### EXERCISE AIM
Find how many lines of the records hold the string "Messages" and reply with only that total.

### TASK DATA
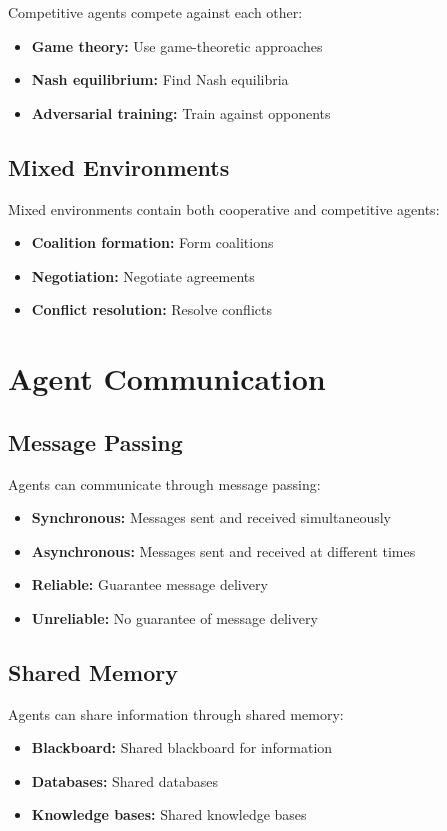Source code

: Competitive agents compete against each other:
\begin{itemize}
    \item \textbf{Game theory:} Use game-theoretic approaches
    \item \textbf{Nash equilibrium:} Find Nash equilibria
    \item \textbf{Adversarial training:} Train against opponents
\end{itemize}

\subsection{Mixed Environments}

Mixed environments contain both cooperative and competitive agents:
\begin{itemize}
    \item \textbf{Coalition formation:} Form coalitions
    \item \textbf{Negotiation:} Negotiate agreements
    \item \textbf{Conflict resolution:} Resolve conflicts
\end{itemize}

\section{Agent Communication}

\subsection{Message Passing}

Agents can communicate through message passing:
\begin{itemize}
    \item \textbf{Synchronous:} Messages sent and received simultaneously
    \item \textbf{Asynchronous:} Messages sent and received at different times
    \item \textbf{Reliable:} Guarantee message delivery
    \item \textbf{Unreliable:} No guarantee of message delivery
\end{itemize}

\subsection{Shared Memory}

Agents can share information through shared memory:
\begin{itemize}
    \item \textbf{Blackboard:} Shared blackboard for information
    \item \textbf{Databases:} Shared databases
    \item \textbf{Knowledge bases:} Shared knowledge bases
\end{itemize}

### EXERCISE ANSWER
2